- Opening Delimiter -

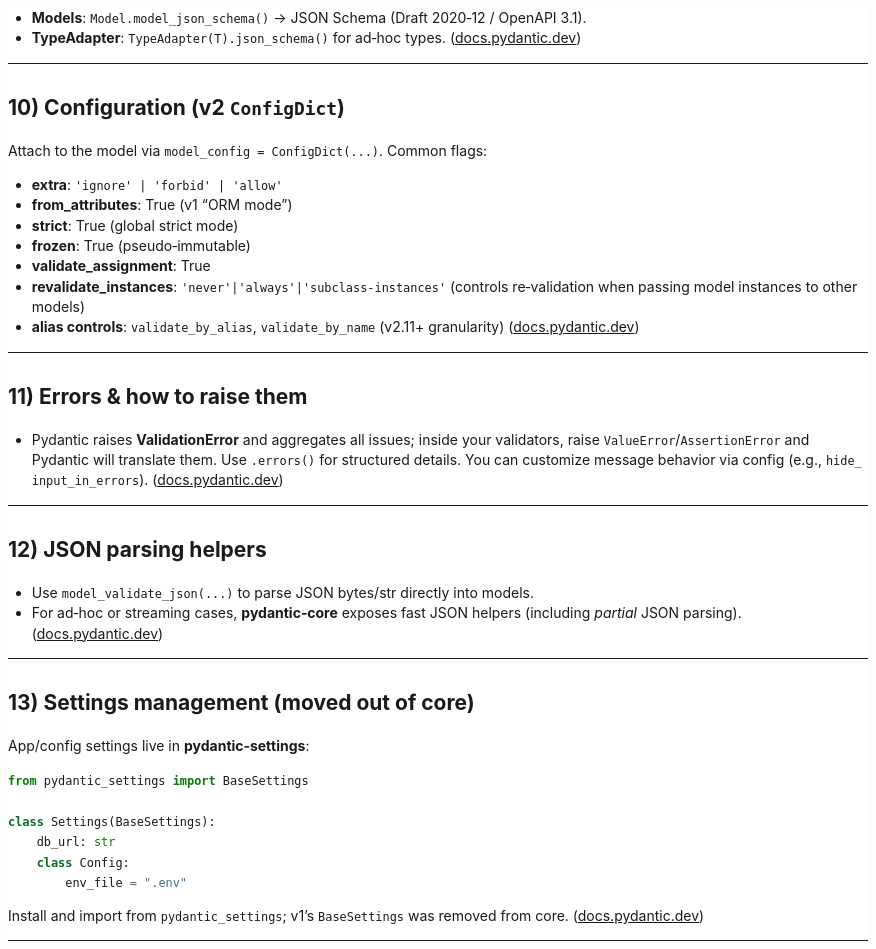 * **Models**: `Model.model_json_schema()` → JSON Schema (Draft 2020‑12 / OpenAPI 3.1).
* **TypeAdapter**: `TypeAdapter(T).json_schema()` for ad‑hoc types. ([docs.pydantic.dev][13])

---

## 10) Configuration (v2 `ConfigDict`)

Attach to the model via `model_config = ConfigDict(...)`. Common flags:

* **extra**: `'ignore' | 'forbid' | 'allow'`
* **from_attributes**: True (v1 “ORM mode”)
* **strict**: True (global strict mode)
* **frozen**: True (pseudo‑immutable)
* **validate_assignment**: True
* **revalidate_instances**: `'never'|'always'|'subclass-instances'` (controls re‑validation when passing model instances to other models)
* **alias controls**: `validate_by_alias`, `validate_by_name` (v2.11+ granularity) ([docs.pydantic.dev][14])

---

## 11) Errors & how to raise them

* Pydantic raises **ValidationError** and aggregates all issues; inside your validators, raise `ValueError`/`AssertionError` and Pydantic will translate them. Use `.errors()` for structured details. You can customize message behavior via config (e.g., `hide_input_in_errors`). ([docs.pydantic.dev][15])

---

## 12) JSON parsing helpers

* Use `model_validate_json(...)` to parse JSON bytes/str directly into models.
* For ad‑hoc or streaming cases, **pydantic‑core** exposes fast JSON helpers (including *partial* JSON parsing). ([docs.pydantic.dev][4])

---

## 13) Settings management (moved out of core)

App/config settings live in **pydantic‑settings**:

```python
from pydantic_settings import BaseSettings

class Settings(BaseSettings):
    db_url: str
    class Config:
        env_file = ".env"
```

Install and import from `pydantic_settings`; v1’s `BaseSettings` was removed from core. ([docs.pydantic.dev][16])

---

[1]: https://docs.pydantic.dev/latest/internals/architecture/?utm_source=chatgpt.com "Architecture - Pydantic Validation"
[2]: https://docs.pydantic.dev/latest/migration/ "Migration Guide - Pydantic Validation"
[3]: https://docs.pydantic.dev/latest/api/type_adapter/?utm_source=chatgpt.com "TypeAdapter - Pydantic Validation"
[4]: https://docs.pydantic.dev/latest/concepts/serialization/ "Serialization - Pydantic Validation"
[5]: https://docs.pydantic.dev/latest/concepts/fields/ "Fields - Pydantic Validation"
[6]: https://docs.pydantic.dev/latest/concepts/alias/?utm_source=chatgpt.com "Alias - Pydantic Validation"
[7]: https://docs.pydantic.dev/latest/concepts/strict_mode/?utm_source=chatgpt.com "Strict Mode - Pydantic Validation"
[8]: https://docs.pydantic.dev/latest/concepts/validators/ "Validators - Pydantic Validation"
[9]: https://docs.pydantic.dev/latest/api/root_model/?utm_source=chatgpt.com "RootModel - Pydantic Validation"
[10]: https://docs.pydantic.dev/latest/concepts/unions/?utm_source=chatgpt.com "Unions - Pydantic Validation"
[11]: https://docs.pydantic.dev/latest/concepts/dataclasses/?utm_source=chatgpt.com "Dataclasses - Pydantic Validation"
[12]: https://docs.pydantic.dev/latest/concepts/models/ "Models - Pydantic Validation"
[13]: https://docs.pydantic.dev/latest/concepts/json_schema/?utm_source=chatgpt.com "JSON Schema - Pydantic Validation"
[14]: https://docs.pydantic.dev/latest/api/config/ "Configuration - Pydantic Validation"
[15]: https://docs.pydantic.dev/2.5/errors/errors/?utm_source=chatgpt.com "Error Handling"
[16]: https://docs.pydantic.dev/latest/concepts/pydantic_settings/?utm_source=chatgpt.com "Settings Management - Pydantic Validation"
[17]: https://docs.pydantic.dev/latest/concepts/fields/?utm_source=chatgpt.com "Fields - Pydantic Validation"
[18]: https://docs.pydantic.dev/latest/concepts/json/?utm_source=chatgpt.com "JSON - Pydantic Validation"
[19]: https://github.com/pydantic/pydantic/issues/9683?utm_source=chatgpt.com "field_serializer(\"*\") is not compatible with @computed_field ..."
[20]: https://docs.pydantic.dev/latest/concepts/models/?utm_source=chatgpt.com "Models - Pydantic Validation"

- Closing Delimiter -

Work item:
Transcribe every entry word for word, but skip the pictures.

Answer to the exercise:
 * **Models**: `Model.model_json_schema()` → JSON Schema (Draft 2020‑12 / OpenAPI 3.1).
* **TypeAdapter**: `TypeAdapter(T).json_schema()` for ad‑hoc types. ([docs.pydantic.dev][13])

---

## 10) Configuration (v2 `ConfigDict`)

Attach to the model via `model_config = ConfigDict(...)`. Common flags:

* **extra**: `'ignore' | 'forbid' | 'allow'`
* **from_attributes**: True (v1 “ORM mode”)
* **strict**: True (global strict mode)
* **frozen**: True (pseudo‑immutable)
* **validate_assignment**: True
* **revalidate_instances**: `'never'|'always'|'subclass-instances'` (controls re‑validation when passing model instances to other models)
* **alias controls**: `validate_by_alias`, `validate_by_name` (v2.11+ granularity) ([docs.pydantic.dev][14])

---

## 11) Errors & how to raise them

* Pydantic raises **ValidationError** and aggregates all issues; inside your validators, raise `ValueError`/`AssertionError` and Pydantic will translate them. Use `.errors()` for structured details. You can customize message behavior via config (e.g., `hide_input_in_errors`). ([docs.pydantic.dev][15])

---

## 12) JSON parsing helpers

* Use `model_validate_json(...)` to parse JSON bytes/str directly into models.
* For ad‑hoc or streaming cases, **pydantic‑core** exposes fast JSON helpers (including *partial* JSON parsing). ([docs.pydantic.dev][4])

---

## 13) Settings management (moved out of core)

App/config settings live in **pydantic‑settings**:

```python
from pydantic_settings import BaseSettings

class Settings(BaseSettings):
    db_url: str
    class Config:
        env_file = ".env"
```

Install and import from `pydantic_settings`; v1’s `BaseSettings` was removed from core. ([docs.pydantic.dev][16])

---

[1]: https://docs.pydantic.dev/latest/internals/architecture/?utm_source=chatgpt.com "Architecture - Pydantic Validation"
[2]: https://docs.pydantic.dev/latest/migration/ "Migration Guide - Pydantic Validation"
[3]: https://docs.pydantic.dev/latest/api/type_adapter/?utm_source=chatgpt.com "TypeAdapter - Pydantic Validation"
[4]: https://docs.pydantic.dev/latest/concepts/serialization/ "Serialization - Pydantic Validation"
[5]: https://docs.pydantic.dev/latest/concepts/fields/ "Fields - Pydantic Validation"
[6]: https://docs.pydantic.dev/latest/concepts/alias/?utm_source=chatgpt.com "Alias - Pydantic Validation"
[7]: https://docs.pydantic.dev/latest/concepts/strict_mode/?utm_source=chatgpt.com "Strict Mode - Pydantic Validation"
[8]: https://docs.pydantic.dev/latest/concepts/validators/ "Validators - Pydantic Validation"
[9]: https://docs.pydantic.dev/latest/api/root_model/?utm_source=chatgpt.com "RootModel - Pydantic Validation"
[10]: https://docs.pydantic.dev/latest/concepts/unions/?utm_source=chatgpt.com "Unions - Pydantic Validation"
[11]: https://docs.pydantic.dev/latest/concepts/dataclasses/?utm_source=chatgpt.com "Dataclasses - Pydantic Validation"
[12]: https://docs.pydantic.dev/latest/concepts/models/ "Models - Pydantic Validation"
[13]: https://docs.pydantic.dev/latest/concepts/json_schema/?utm_source=chatgpt.com "JSON Schema - Pydantic Validation"
[14]: https://docs.pydantic.dev/latest/api/config/ "Configuration - Pydantic Validation"
[15]: https://docs.pydantic.dev/2.5/errors/errors/?utm_source=chatgpt.com "Error Handling"
[16]: https://docs.pydantic.dev/latest/concepts/pydantic_settings/?utm_source=chatgpt.com "Settings Management - Pydantic Validation"
[17]: https://docs.pydantic.dev/latest/concepts/fields/?utm_source=chatgpt.com "Fields - Pydantic Validation"
[18]: https://docs.pydantic.dev/latest/concepts/json/?utm_source=chatgpt.com "JSON - Pydantic Validation"
[19]: https://github.com/pydantic/pydantic/issues/9683?utm_source=chatgpt.com "field_serializer(\"*\") is not compatible with @computed_field ..."
[20]: https://docs.pydantic.dev/latest/concepts/models/?utm_source=chatgpt.com "Models - Pydantic Validation"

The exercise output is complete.